The focal points of their time were the linchpins of victory and the blood stained ground of those days are all but forgotten from the minds of those who’s heritage benefited from their sacrifice. Some say some battles were more important than others, in that they fail to realize every battle was important.
Oh there are some that stand out and others forgotten but then bloodshed is bloodshed for a common cause.
Here is an example. We have pomp and ceremony to commemorate D Day, yet few remember Ortona. Or—what? You might ask. Ortona Italy on the Adriatic where in 1943 the Canadians fought the Germans in a battle so fierce it is remembered as “Western Stalingrad” What many thought would be a short fight took eight days in December that continued through Christmas.

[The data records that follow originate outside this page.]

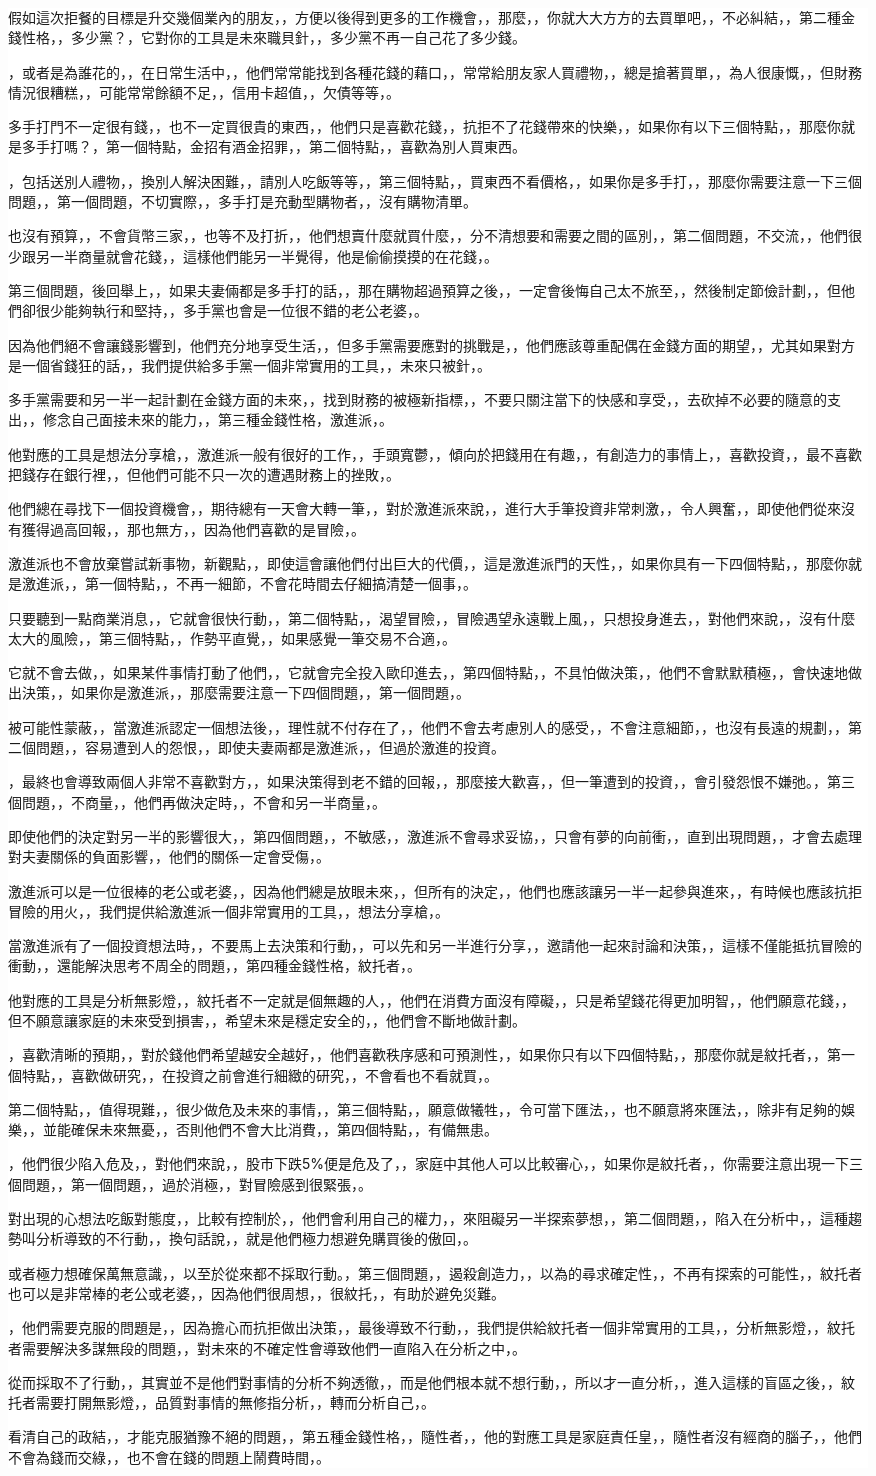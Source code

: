 假如這次拒餐的目標是升交幾個業內的朋友，，方便以後得到更多的工作機會，，那麼，，你就大大方方的去買單吧，，不必糾結，，第二種金錢性格，，多少黨？，它對你的工具是未來職貝針，，多少黨不再一自己花了多少錢。

，或者是為誰花的，，在日常生活中，，他們常常能找到各種花錢的藉口，，常常給朋友家人買禮物，，總是搶著買單，，為人很康慨，，但財務情況很糟糕，，可能常常餘額不足，，信用卡超值，，欠債等等，。

多手打門不一定很有錢，，也不一定買很貴的東西，，他們只是喜歡花錢，，抗拒不了花錢帶來的快樂，，如果你有以下三個特點，，那麼你就是多手打嗎？，第一個特點，金招有酒金招罪，，第二個特點，，喜歡為別人買東西。

，包括送別人禮物，，換別人解決困難，，請別人吃飯等等，，第三個特點，，買東西不看價格，，如果你是多手打，，那麼你需要注意一下三個問題，，第一個問題，不切實際，，多手打是充動型購物者，，沒有購物清單。

也沒有預算，，不會貨幣三家，，也等不及打折，，他們想賣什麼就買什麼，，分不清想要和需要之間的區別，，第二個問題，不交流，，他們很少跟另一半商量就會花錢，，這樣他們能另一半覺得，他是偷偷摸摸的在花錢，。

第三個問題，後回舉上，，如果夫妻倆都是多手打的話，，那在購物超過預算之後，，一定會後悔自己太不旅至，，然後制定節儉計劃，，但他們卻很少能夠執行和堅持，，多手黨也會是一位很不錯的老公老婆，。

因為他們絕不會讓錢影響到，他們充分地享受生活，，但多手黨需要應對的挑戰是，，他們應該尊重配偶在金錢方面的期望，，尤其如果對方是一個省錢狂的話，，我們提供給多手黨一個非常實用的工具，，未來只被針，。

多手黨需要和另一半一起計劃在金錢方面的未來，，找到財務的被極新指標，，不要只關注當下的快感和享受，，去砍掉不必要的隨意的支出，，修念自己面接未來的能力，，第三種金錢性格，激進派，。

他對應的工具是想法分享槍，，激進派一般有很好的工作，，手頭寬鬱，，傾向於把錢用在有趣，，有創造力的事情上，，喜歡投資，，最不喜歡把錢存在銀行裡，，但他們可能不只一次的遭遇財務上的挫敗，。

他們總在尋找下一個投資機會，，期待總有一天會大轉一筆，，對於激進派來說，，進行大手筆投資非常刺激，，令人興奮，，即使他們從來沒有獲得過高回報，，那也無方，，因為他們喜歡的是冒險，。

激進派也不會放棄嘗試新事物，新觀點，，即使這會讓他們付出巨大的代價，，這是激進派門的天性，，如果你具有一下四個特點，，那麼你就是激進派，，第一個特點，，不再一細節，不會花時間去仔細搞清楚一個事，。

只要聽到一點商業消息，，它就會很快行動，，第二個特點，，渴望冒險，，冒險遇望永遠戰上風，，只想投身進去，，對他們來說，，沒有什麼太大的風險，，第三個特點，，作勢平直覺，，如果感覺一筆交易不合適，。

它就不會去做，，如果某件事情打動了他們，，它就會完全投入歐印進去，，第四個特點，，不具怕做決策，，他們不會默默積極，，會快速地做出決策，，如果你是激進派，，那麼需要注意一下四個問題，，第一個問題，。

被可能性蒙蔽，，當激進派認定一個想法後，，理性就不付存在了，，他們不會去考慮別人的感受，，不會注意細節，，也沒有長遠的規劃，，第二個問題，，容易遭到人的怨恨，，即使夫妻兩都是激進派，，但過於激進的投資。

，最終也會導致兩個人非常不喜歡對方，，如果決策得到老不錯的回報，，那麼接大歡喜，，但一筆遭到的投資，，會引發怨恨不嫌弛。，第三個問題，，不商量，，他們再做決定時，，不會和另一半商量，。

即使他們的決定對另一半的影響很大，，第四個問題，，不敏感，，激進派不會尋求妥協，，只會有夢的向前衝，，直到出現問題，，才會去處理對夫妻關係的負面影響，，他們的關係一定會受傷，。

激進派可以是一位很棒的老公或老婆，，因為他們總是放眼未來，，但所有的決定，，他們也應該讓另一半一起參與進來，，有時候也應該抗拒冒險的用火，，我們提供給激進派一個非常實用的工具，，想法分享槍，。

當激進派有了一個投資想法時，，不要馬上去決策和行動，，可以先和另一半進行分享，，邀請他一起來討論和決策，，這樣不僅能抵抗冒險的衝動，，還能解決思考不周全的問題，，第四種金錢性格，紋托者，。

他對應的工具是分析無影燈，，紋托者不一定就是個無趣的人，，他們在消費方面沒有障礙，，只是希望錢花得更加明智，，他們願意花錢，，但不願意讓家庭的未來受到損害，，希望未來是穩定安全的，，他們會不斷地做計劃。

，喜歡清晰的預期，，對於錢他們希望越安全越好，，他們喜歡秩序感和可預測性，，如果你只有以下四個特點，，那麼你就是紋托者，，第一個特點，，喜歡做研究，，在投資之前會進行細緻的研究，，不會看也不看就買，。

第二個特點，，值得現難，，很少做危及未來的事情，，第三個特點，，願意做犧牲，，令可當下匯法，，也不願意將來匯法，，除非有足夠的娛樂，，並能確保未來無憂，，否則他們不會大比消費，，第四個特點，，有備無患。

，他們很少陷入危及，，對他們來說，，股市下跌5%便是危及了，，家庭中其他人可以比較審心，，如果你是紋托者，，你需要注意出現一下三個問題，，第一個問題，，過於消極，，對冒險感到很緊張，。

對出現的心想法吃飯對態度，，比較有控制於，，他們會利用自己的權力，，來阻礙另一半探索夢想，，第二個問題，，陷入在分析中，，這種趨勢叫分析導致的不行動，，換句話說，，就是他們極力想避免購買後的傲回，。

或者極力想確保萬無意識，，以至於從來都不採取行動。，第三個問題，，遏殺創造力，，以為的尋求確定性，，不再有探索的可能性，，紋托者也可以是非常棒的老公或老婆，，因為他們很周想，，很紋托，，有助於避免災難。

，他們需要克服的問題是，，因為擔心而抗拒做出決策，，最後導致不行動，，我們提供給紋托者一個非常實用的工具，，分析無影燈，，紋托者需要解決多謀無段的問題，，對未來的不確定性會導致他們一直陷入在分析之中，。

從而採取不了行動，，其實並不是他們對事情的分析不夠透徹，，而是他們根本就不想行動，，所以才一直分析，，進入這樣的盲區之後，，紋托者需要打開無影燈，，品質對事情的無修指分析，，轉而分析自己，。

看清自己的政結，，才能克服猶豫不絕的問題，，第五種金錢性格，，隨性者，，他的對應工具是家庭責任皇，，隨性者沒有經商的腦子，，他們不會為錢而交綠，，也不會在錢的問題上鬧費時間，。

How many reading this heard of Ortona? There are any number of battles left unmarked by time that we should all know about. The reason I know is because my father was there. He never talked about the horror of war, but he gave me just a peek into a battle so fierce there were as he said no prisoners only the living and the dead.
So today stand outside in the cold, absorb the gray surreal silence. Soak up the sadness of unrelenting sorrow their generation of family took to their grave that we the living might celebrate this day of remembrance with the respect it deserves. Take of your hat, bow your head in silence and say thank you for your service, and above all thank you to those who sacrificed their lives so you can live yours in peace.